The first ground upon which we are asked to reverse the judgment is directed at an alleged error committed by the trial court in allowing, over objection, testimony with relation to the occupation of this strip of land by the defendants and their predecessors in title. The ground upon which this testimony was objected to was that adverse possession was not set np as a defense, and that, therefore, it was not competent to prove facts showing a title based upon it. It may be conceded that the testimony was not competent for the purpose stated; hut it was not offered for that purpose. It had already been proved in the case that a fence had been constructed many years before along what the defendants claimed was the true location of the line separating the two tracts, and the purpose for which the testimony was offered was to show that for many years thereafter, and until the institution of the present suit, the defendants and their predecessors in title had been in actual possession of the land embraced in their deed, and which, as they asserted, included the strip involved in the present controversy, and that such possession had been not only continuous, hut peaceful, until a comparatively short period before the institution of the present litigation. The validity of this testimony for the purpose for which it was offered cannot, as we think, be successfully controverted. The action of the court was fully-justified by the rule laid down in Jackson v. Perrine, 35 N. J. L. 142, and followed in Spottiswood v. Morris & Essex Railroad Co., 61 Id. 322, 339.

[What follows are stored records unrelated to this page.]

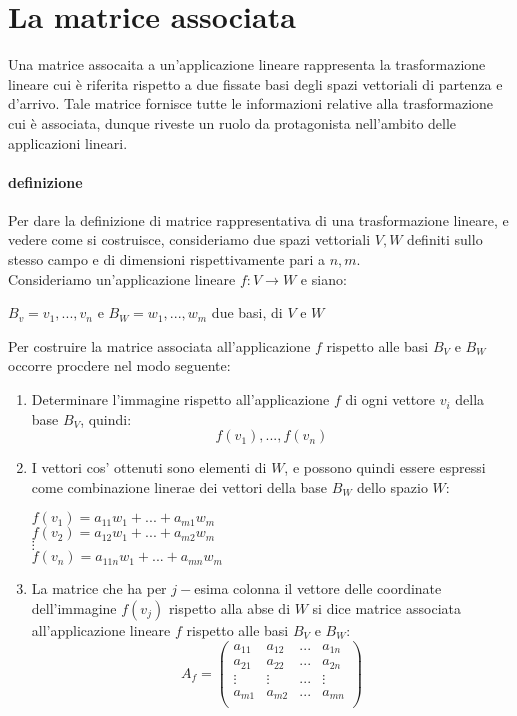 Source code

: \section{La matrice associata}
Una matrice assocaita a un'applicazione lineare rappresenta la trasformazione lineare cui è riferita rispetto a due fissate basi degli spazi vettoriali di partenza e d'arrivo.
Tale matrice fornisce tutte le informazioni relative alla trasformazione cui è associata, dunque riveste un ruolo da protagonista nell'ambito delle applicazioni lineari.

\paragraph{definizione}
Per dare la definizione di matrice rappresentativa di una trasformazione lineare, e vedere come si costruisce, consideriamo due spazi vettoriali $V,W$ definiti sullo stesso campo e di dimensioni rispettivamente pari a $n,m$.
\\Consideriamo un'applicazione lineare $f:V\to W$ e siano:
\begin{center}
	$B_v = {v_1,...,v_n}$ e $B_W={w_1,...,w_m}$ due basi, di $V$ e $W$
\end{center}
Per costruire la matrice associata all'applicazione $f$ rispetto alle basi $B_V$ e $B_W$ occorre procdere nel modo seguente:
\begin{enumerate}
	\item Determinare l'immagine rispetto all'applicazione $f$ di ogni vettore $v_i$ della base $B_V$, quindi:
	      \[ f(v_1),...,f(v_n)\]
	\item I vettori cos' ottenuti sono elementi di $W$, e possono quindi essere espressi come combinazione linerae dei vettori della base $B_W$ dello spazio $W$:
	\begin{center}
        $f(v_1) = a_{11}w_1 + ... + a_{m1}w_m $
        \\ $f(v_2) = a_{12}w_1 + ... + a_{m2}w_m $
        \\$ \vdots$
        \\$f(v_n) = a_{11n}w_1 + ... + a_{mn}w_m $
    \end{center}
    \item La matrice che ha per $j-$esima colonna il vettore delle coordinate dell'immagine $f(v_j)$ rispetto alla abse di $W$ si dice matrice associata all'applicazione lineare $f$ rispetto alle basi $B_V$ e $B_W$:
    \[ A_f = 
        \begin{pmatrix}
            a_{11} & a_{12} & ... & a_{1n} \\
            a_{21} & a_{22} & ... & a_{2n} \\
            \vdots & \vdots & ... & \vdots \\
            a_{m1} & a_{m2} & ... & a_{mn} \\
        \end{pmatrix}
    \]
\end{enumerate}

It is next contended that the court improperly charged the jury, in compliance with a request submitted by the defendants, that, even if there was no doubt of the true location of the plaintiffs’ northerly line from the construction of the deeds which were offered in evidence, yet, if the jury should find from the evidence that the persons who by these deeds [644]*644were the former owners of the plaintiffs’ property by their acts in locating the line had fixed it definitely, and so induced the defendants and those from whom they derived their title to act upon such erroneous location, the plaintiffs are bound by such location, and are, by their acquiescence and the acquiescence of their predecessors in title, now precluded from disputing the boundary line so fixed, even though the acquiescence was for a period less than twenty years. In our view, this instruction was legally unobjectionable. Whether there was evidence of the matters set out in the request was for the determination of the jury, and not of the court. If the jury found that there was such evidence, then the legal rule applicable to the situation, and already referred to, is a proper subject of a charge in that respect by the court.

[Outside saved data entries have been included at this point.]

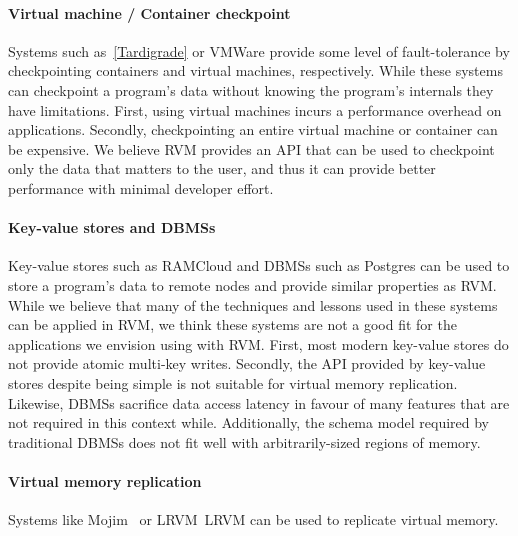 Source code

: \paragraph {\bf Virtual machine / Container checkpoint} Systems such
as~\ref{Tardigrade} or VMWare provide some level of fault-tolerance by
checkpointing containers and virtual machines, respectively. While these
systems can checkpoint a program's data without knowing the program's internals
they have limitations. First, using virtual machines incurs a performance
overhead on applications. Secondly, checkpointing an entire virtual machine or
container can be expensive. We believe RVM provides an API that can be used to
checkpoint only the data that matters to the user, and thus it can provide
better performance with minimal developer effort.

\paragraph {\bf Key-value stores and DBMSs} Key-value stores such as RAMCloud
and DBMSs such as Postgres can be used to store a program's data to remote nodes
and provide similar properties as RVM. While we believe that many of the
techniques and lessons used in these systems can be applied in RVM, we think
these systems are not a good fit for the applications we envision using with
RVM. First, most modern key-value stores do not provide atomic multi-key
writes. Secondly, the API provided by key-value stores despite being simple is
not suitable for virtual memory replication. Likewise, DBMSs sacrifice data
access latency in favour of many features that are not required in this context
while. Additionally, the schema model required by traditional DBMSs does not fit
well with arbitrarily-sized regions of memory.

\paragraph {\bf Virtual memory replication} Systems like Mojim~\cite{Mojim} or
LRVM~{LRVM} can be used to replicate virtual memory.
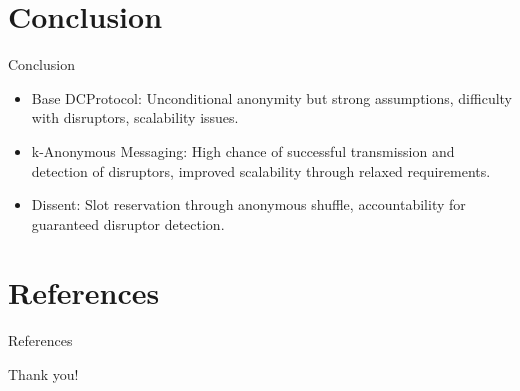 \documentclass[]{beamer} %
\begin{document}
\section{Conclusion}

\begin{frame}{Conclusion}

\begin{itemize}
\item Base \ac{DCProtocol}: Unconditional anonymity but strong assumptions,
      difficulty with disruptors, scalability issues.
\item k-Anonymous Messaging: High chance of successful transmission and
      detection of disruptors, improved scalability through relaxed requirements.
\item Dissent: Slot reservation through anonymous shuffle, accountability for
      guaranteed disruptor detection.
\end{itemize}

\end{frame}

\section{References}

\begin{frame}[allowframebreaks]{References}
\printbibliography
\end{frame}

\begin{titleframe}
\begin{center}
\alert{\Large Thank you!}
\end{center}
\end{titleframe}
\end{document}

Next, it -is argued that the court improperly refused to charge the following request submitted by the plaintiffs: “There is no evidence in this case that any fence at any time had been erected to mark the northerly Everett line by the Everetts or anyone authorized by them or for whose action the Everetts or their successors in title were responsible.” We consider that this request was properly refused. It does not contain any legal proposition, but calls for a finding of fact by the court of a matter which, under the proofs in the case, was for the determination of the jury.

The only other contention relied upon for reversal is that the court improper^ refused to charge the jury, in compliance with the request of plaintiffs, that the defendants could not acquire a title by adverse possession unless they and their predecessors had occupied this land under a claim of right openly, notoriously and continuously for a period of twenty years. This request was properly denied, for the reason that there was no claim of adverse possession set up by the defendants, and that matter was not involved in the litigation.

The judgment under review will be affirmed.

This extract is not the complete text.